Teaching children to love the way they look, one diverse doll at a time
Ndanaka, who has the skin condition vitiligo, is the latest in a range of dolls that could help change beauty standards in the toy industry
Ndanaka stands 30cm tall, watching the world with wide-eyed wonder. Her face and hands make people look twice. She has vitiligo, a condition that causes the skin to lose pigmentation, resulting in discoloured patches.
In Shona her name means "I am beautiful". She is the latest in a range of dolls that could help change beauty standards in the toy industry, say entrepreneurs Caroline Hlahla and Khulile Vilakazi-Ofosu.
They are the creators of the Sibahle collection, which also includes Zuri, a doll with albinism.
Hlahla and Vilakazi-Ofosu say parents often struggle to find dolls that look like their children.
"Dolls like Ndanaka speak to those children with vitiligo to reaffirm that they are beautiful.

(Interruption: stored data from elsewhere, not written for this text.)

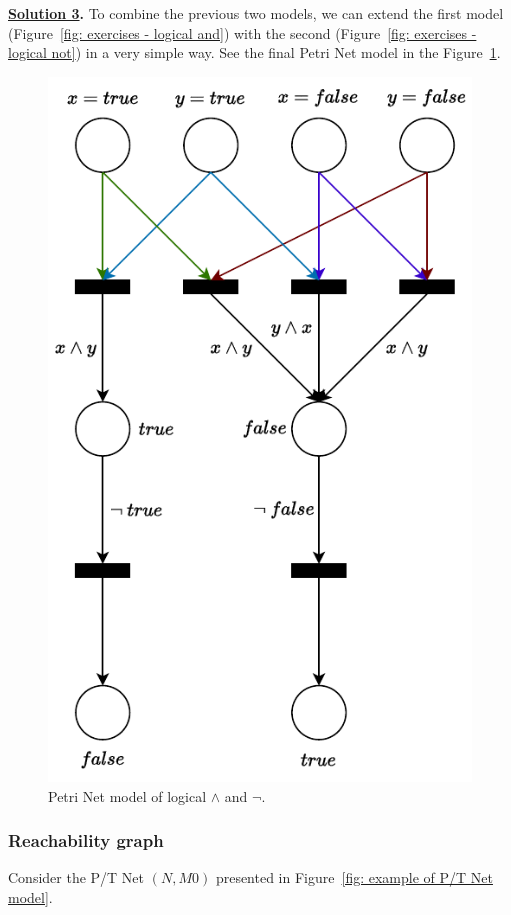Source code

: \highspace
\textbf{\underline{Solution 3}.} To combine the previous two models, we can extend the first model (Figure~\ref{fig: exercises - logical and}) with the second (Figure~\ref{fig: exercises - logical not}) in a very simple way. See the final Petri Net model in the Figure~\ref{fig: exercises - logical and, not}.

\begin{figure}[!htp]
    \centering
    \includegraphics[width=.7\textwidth]{img/logical-and-3.pdf}
    \caption{Petri Net model of logical $\land$ and $\lnot$.}
    \label{fig: exercises - logical and, not}
\end{figure}

\newpage

\subsubsection{Reachability graph}

\descriptionproblem
Consider the P/T Net $\left(N, M0\right)$ presented in Figure~\ref{fig: example of P/T Net model}.

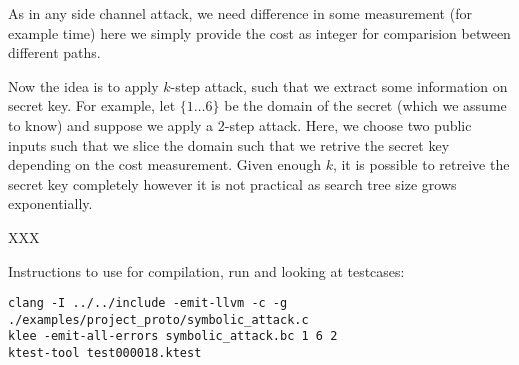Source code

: \documentclass[11pt,a4paper,notitlepage]{article}
\begin{document}
As in any side channel attack, we need difference in some measurement (for example time) here we simply provide the cost as integer
for comparision between different paths.

Now the idea is to apply $k$-step attack, such that we extract some information on secret key.
For example, let $\{1 \dots 6\}$ be the domain of the secret (which we assume to know) and suppose we apply a $2$-step attack.
Here, we choose two public inputs such that we slice the domain such that we retrive the secret key depending on the cost measurement.
Given enough $k$, it is possible to retreive the secret key completely however it is not practical as search tree size grows exponentially.

XXX

Instructions to use for compilation, run and looking at testcases:
\begin{verbatim}
clang -I ../../include -emit-llvm -c -g ./examples/project_proto/symbolic_attack.c
klee -emit-all-errors symbolic_attack.bc 1 6 2
ktest-tool test000018.ktest
\end{verbatim}

\newpage




\end{document}
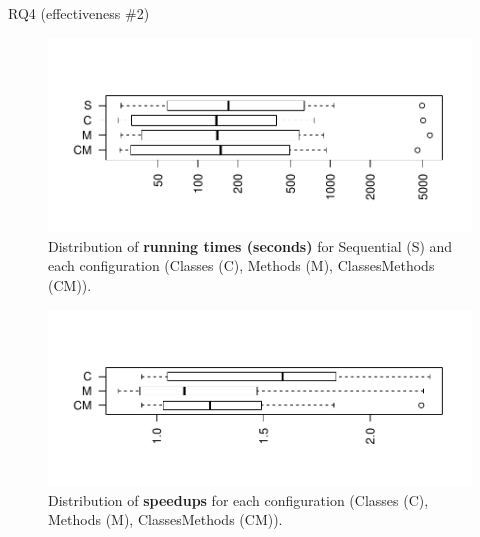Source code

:\documentclass{beamer}
\begin{document}
{\begin{frame}{RQ4 (effectiveness \#2)}
	\vspace{-1.2cm}
	\begin{figure}
		\centering
		\includegraphics[width=\linewidth]{images/time.pdf}
		\vspace{-1.4cm}
		\caption*{Distribution of {\rsm \textbf{\tname{} running times (seconds)}} for Sequential (S) and each configuration (Classes (C), Methods (M), ClassesMethods (CM)).}
	\end{figure}
	\vspace{-1.25cm}\pause
	\begin{figure}
		\centering
		\includegraphics[width=\linewidth]{images/speedup.pdf}
		\vspace{-1.6cm}
		\caption*{Distribution of {\rsm \textbf{speedups}} for each configuration (Classes (C), Methods (M), ClassesMethods (CM)).}
	\end{figure}
\end{frame}

\backupend

}
\end{document}
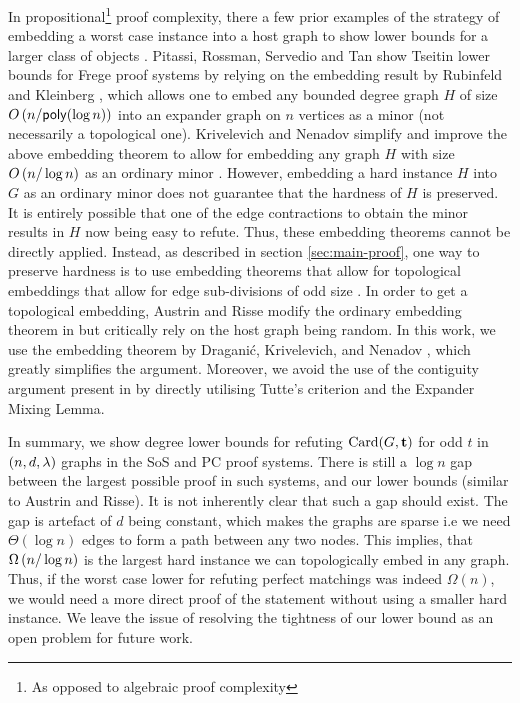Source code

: \documentclass[11pt]{article}
\begin{document}
In propositional\footnote{As opposed to algebraic proof complexity} proof complexity, there a few prior examples of the strategy of embedding a worst case instance into a host graph to show lower bounds for a larger class of objects \cite{itsykson2021Near, pitassi2016PolyLogFrege}.
Pitassi, Rossman, Servedio and Tan show Tseitin lower bounds for Frege proof systems \citep{pitassi2016PolyLogFrege} by relying on the embedding result by Rubinfeld and Kleinberg \citep{kleinberg1996short}, which allows one to embed any bounded degree graph $H$ of size $O\left(n/\mathsf{poly}(\log n)\right)$ into an expander graph on $n$ vertices as a minor (not necessarily a topological one). 
Krivelevich and Nenadov simplify and improve the above embedding theorem to allow for embedding any graph $H$ with size $O\left(n/\log n\right)$ as an ordinary minor \citep{krivelevich2021completeMinors}.
However, embedding a hard instance $H$ into $G$ as an ordinary minor does not guarantee that the hardness of $H$ is preserved.
It is entirely possible that one of the edge contractions to obtain the minor results in $H$ now being easy to refute.
Thus, these embedding theorems cannot be directly applied.
Instead, as described in section \ref{sec:main-proof}, one way to preserve hardness is to use  embedding theorems that allow for topological embeddings that allow for edge sub-divisions of odd size \citep{draganic22rolling, nenadov2023routing}.
In order to get a topological embedding, Austrin and Risse modify the ordinary embedding theorem in \citep{krivelevich2021completeMinors} but critically rely on the host graph being random.
In this work, we use the embedding theorem by Dragani\'c, Krivelevich, and Nenadov \cite{draganic22rolling}, which greatly simplifies the argument. Moreover, we avoid the use of the contiguity argument present in \cite{Austrin_2022} by directly utilising Tutte's criterion and the Expander Mixing Lemma.

\par
In summary, we show degree lower bounds for refuting $\text{Card}(G, \mathbf{t})$ for odd $t$ in $(n, d, \lambda)$ graphs in the SoS and PC proof systems.
There is still a $\log n$ gap between the largest possible proof in such systems, and our lower bounds (similar to Austrin and Risse).
It is not inherently clear that such a gap should exist.
The gap is artefact of $d$ being constant, which makes the graphs are sparse i.e we need $\Theta(\log n)$ edges to form a path between any two nodes.
This implies, that $\Omega\left(n/\log n\right)$ is the largest hard instance we can topologically embed in any graph.
Thus, if the worst case lower for refuting perfect matchings was indeed $\Omega(n)$, we would need a more direct proof of the statement without using a smaller hard instance.
We leave the issue of resolving the tightness of our lower bound as an open problem for future work.



\clearpage
\appendix
\end{document}
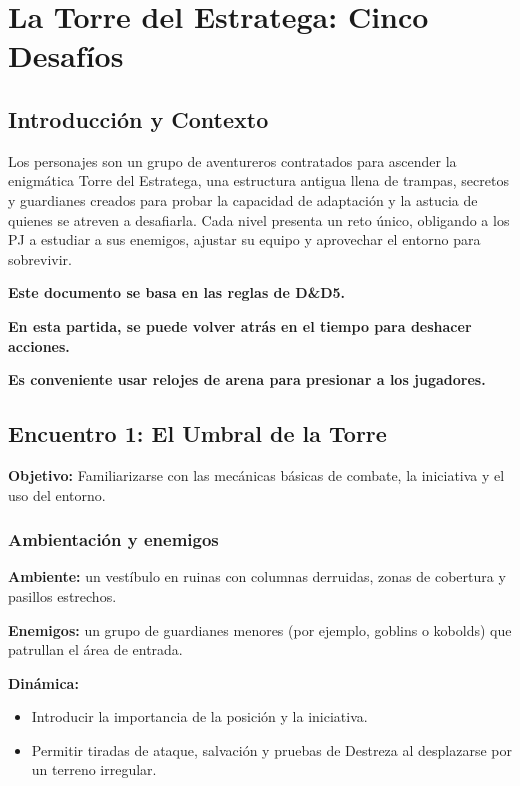 \documentclass[
  twocolumn]{article}
\author{}
\date{}
\begin{document}
\section{La Torre del Estratega: Cinco
Desafíos}\label{la-torre-del-estratega-cinco-desafuxedos}

\subsection{Introducción y Contexto}\label{introducciuxf3n-y-contexto}

Los personajes son un grupo de aventureros contratados para ascender la
enigmática Torre del Estratega, una estructura antigua llena de trampas,
secretos y guardianes creados para probar la capacidad de adaptación y
la astucia de quienes se atreven a desafiarla. Cada nivel presenta un
reto único, obligando a los PJ a estudiar a sus enemigos, ajustar su
equipo y aprovechar el entorno para sobrevivir.

\textbf{Este documento se basa en las reglas de D\&D5.}

\textbf{En esta partida, se puede volver atrás en el tiempo para
deshacer acciones.}

\textbf{Es conveniente usar relojes de arena para presionar a los
jugadores.}

\subsection{Encuentro 1: El Umbral de la
Torre}\label{encuentro-1-el-umbral-de-la-torre}

\textbf{Objetivo:} Familiarizarse con las mecánicas básicas de combate,
la iniciativa y el uso del entorno.

\subsubsection{Ambientación y
enemigos}\label{ambientaciuxf3n-y-enemigos}

\textbf{Ambiente:} un vestíbulo en ruinas con columnas derruidas, zonas
de cobertura y pasillos estrechos.

\textbf{Enemigos:} un grupo de guardianes menores (por ejemplo, goblins
o kobolds) que patrullan el área de entrada.

\textbf{Dinámica:}

\begin{itemize}
\item
  Introducir la importancia de la posición y la iniciativa.
\item
  Permitir tiradas de ataque, salvación y pruebas de Destreza al
  desplazarse por un terreno irregular.
\end{itemize}
\end{document}
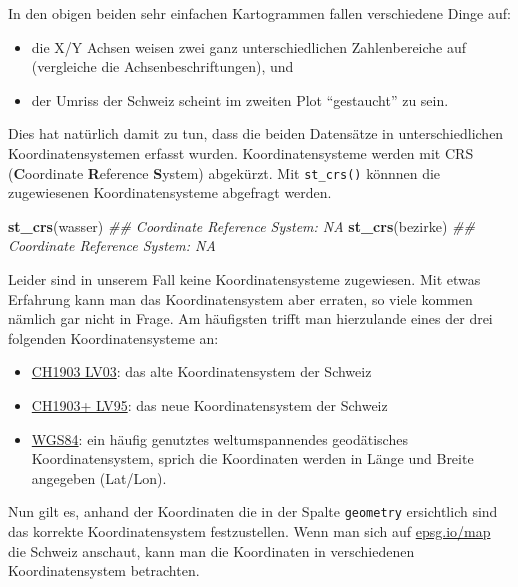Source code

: \documentclass[]{book}
\newenvironment{Shaded}{\begin{snugshade}}{\end{snugshade}}
\newcommand{\CommentTok}[1]{\textcolor[rgb]{0.56,0.35,0.01}{\textit{#1}}}
\newcommand{\KeywordTok}[1]{\textcolor[rgb]{0.13,0.29,0.53}{\textbf{#1}}}
\newcommand{\NormalTok}[1]{#1}
\providecommand{\tightlist}{%
  \setlength{\itemsep}{0pt}\setlength{\parskip}{0pt}}
\begin{document}
In den obigen beiden sehr einfachen Kartogrammen fallen verschiedene Dinge auf:

\begin{itemize}
\tightlist
\item
  die X/Y Achsen weisen zwei ganz unterschiedlichen Zahlenbereiche auf (vergleiche die Achsenbeschriftungen), und
\item
  der Umriss der Schweiz scheint im zweiten Plot ``gestaucht'' zu sein.
\end{itemize}

Dies hat natürlich damit zu tun, dass die beiden Datensätze in unterschiedlichen Koordinatensystemen erfasst wurden. Koordinatensysteme werden mit CRS (\textbf{C}oordinate \textbf{R}eference \textbf{S}ystem) abgekürzt. Mit \texttt{st\_crs()} könnnen die zugewiesenen Koordinatensysteme abgefragt werden.

\begin{Shaded}
\begin{Highlighting}[]
\KeywordTok{st_crs}\NormalTok{(wasser)}
\CommentTok{## Coordinate Reference System: NA}
\KeywordTok{st_crs}\NormalTok{(bezirke)}
\CommentTok{## Coordinate Reference System: NA}
\end{Highlighting}
\end{Shaded}

Leider sind in unserem Fall keine Koordinatensysteme zugewiesen. Mit etwas Erfahrung kann man das Koordinatensystem aber erraten, so viele kommen nämlich gar nicht in Frage. Am häufigsten trifft man hierzulande eines der drei folgenden Koordinatensysteme an:

\begin{itemize}
\tightlist
\item
  \href{https://epsg.io/21781}{CH1903 LV03}: das alte Koordinatensystem der Schweiz
\item
  \href{https://epsg.io/2056}{CH1903+ LV95}: das neue Koordinatensystem der Schweiz
\item
  \href{https://epsg.io/4326}{WGS84}: ein häufig genutztes weltumspannendes geodätisches Koordinatensystem, sprich die Koordinaten werden in Länge und Breite angegeben (Lat/Lon).
\end{itemize}

Nun gilt es, anhand der Koordinaten die in der Spalte \texttt{geometry} ersichtlich sind das korrekte Koordinatensystem festzustellen. Wenn man sich auf \href{https://epsg.io/map\#srs=4326\&x=8.407288\&y=46.773731\&z=9\&layer=streets}{epsg.io/map} die Schweiz anschaut, kann man die Koordinaten in verschiedenen Koordinatensystem betrachten.
\end{document}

These dolls teach children to appreciate beauty in all its forms and grow up feeling like they are enough, they don't have to look a certain way to stand up proudly and feel beautiful," Hlahla said.
The idea for Ndanaka came after they'd watched a television interview with actress Leleti Khumalo, who has vitiligo.
"We have positioned ourselves to be the voice for kids who have previously not been represented by the beauty and toy industry," said Vilakazi-Ofosu.
"Our brand is about teaching kids to love themselves the way they are and to embrace and celebrate diversity."
The duo launched a crowdfunding page to raise funds to manufacture Ndanaka and merchandise for some of their other dolls.
Their collection of vanilla-scented dolls also includes Nobuhle, whose name means "the one who represents beauty" in Zulu; Bontle, meaning "beauty" in Sotho; Neha, an Indian heritage doll; and a coloured doll named Ayana.
The business was founded in 2016 after Vilakazi-Ofosu's daughter, who was three years old at the time, said she wanted "flowy hair".
The Sibahle Collection - meaning "we are beautiful" in Zulu - was born out of the need to encourage black children to be comfortable in their own skins. Each doll's name is therefore a reference to "beautiful" or "beauty" in an indigenous language.
"Representation for kids is very important. It informs their outlook on life and their self-esteem," Vilakazi-Ofosu said.
"Until recently, there has only been one standard of beauty. If we teach our kids from a young age to accept who they are, we will begin to chip away a little at the many divisive issues that we are currently facing in this world."